# Suppose you deposit $1000 in an account paying 3% annual intrest, compounded continuously. Use A=Pe^rt to find the balance after 10 years

F $20,085.54

G $1300

H $1349.86

J $1068.65

## You are given the formula AND all the data to sub into that formula.

Do you have a scientific calculator??

Took me about 9 seconds to finish the calculations.

Give it a try.

## No, I do not, unfortunately. Does the 0.03 go into the r?

## amount = 1000 e^(.03(10))

= 1000 e^.3

= 1000 (1.349858..)

= $1349.86

How does your teacher expect you to do these calculations?

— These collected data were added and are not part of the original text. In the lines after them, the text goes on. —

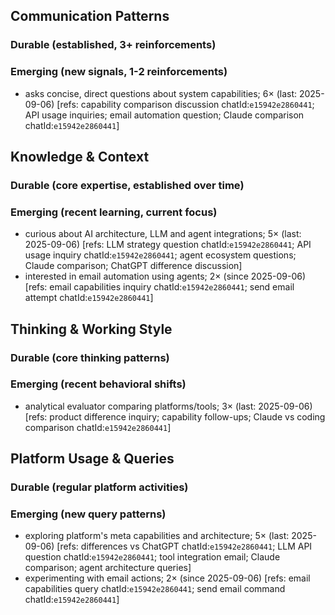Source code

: ## Communication Patterns
### Durable (established, 3+ reinforcements)

### Emerging (new signals, 1-2 reinforcements)
- asks concise, direct questions about system capabilities; 6× (last: 2025-09-06) [refs: capability comparison discussion chatId:`e15942e2860441`; API usage inquiries; email automation question; Claude comparison chatId:`e15942e2860441`]

## Knowledge & Context
### Durable (core expertise, established over time)

### Emerging (recent learning, current focus)
- curious about AI architecture, LLM and agent integrations; 5× (last: 2025-09-06) [refs: LLM strategy question chatId:`e15942e2860441`; API usage inquiry chatId:`e15942e2860441`; agent ecosystem questions; Claude comparison; ChatGPT difference discussion]
- interested in email automation using agents; 2× (since 2025-09-06) [refs: email capabilities inquiry chatId:`e15942e2860441`; send email attempt chatId:`e15942e2860441`]

## Thinking & Working Style
### Durable (core thinking patterns)

### Emerging (recent behavioral shifts)
- analytical evaluator comparing platforms/tools; 3× (last: 2025-09-06) [refs: product difference inquiry; capability follow-ups; Claude vs coding comparison chatId:`e15942e2860441`]

## Platform Usage & Queries
### Durable (regular platform activities)

### Emerging (new query patterns)
- exploring platform's meta capabilities and architecture; 5× (last: 2025-09-06) [refs: differences vs ChatGPT chatId:`e15942e2860441`; LLM API question chatId:`e15942e2860441`; tool integration email; Claude comparison; agent architecture queries]
- experimenting with email actions; 2× (since 2025-09-06) [refs: email capabilities query chatId:`e15942e2860441`; send email command chatId:`e15942e2860441`]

## With a calculator, I just can't afford one. Thank you very much I appreciate the help!

## To find the balance after 10 years when an account pays 3% annual interest compounded continuously, we can use the formula A = Pe^rt, where:

A = the ending balance

P = the initial principal (amount deposited)

e = the mathematical constant approximately equal to 2.71828

r = the annual interest rate (in decimal form)

t = the time period (in years)

In this case, we have:

P = $1000

r = 3% = 0.03 (converted to decimal form)

t = 10 years

Substituting these values into the formula, we get:

A = 1000 * e^(0.03 * 10)

Simplifying the exponent, we have:

A = 1000 * e^0.3

Calculating e^0.3, we find:

A ≈ 1000 * 1.3498588

Multiplying the values, we get:

A ≈ 1349.86

Therefore, the balance after 10 years is approximately $1349.86.

Hence, the correct answer is option H: $1349.86.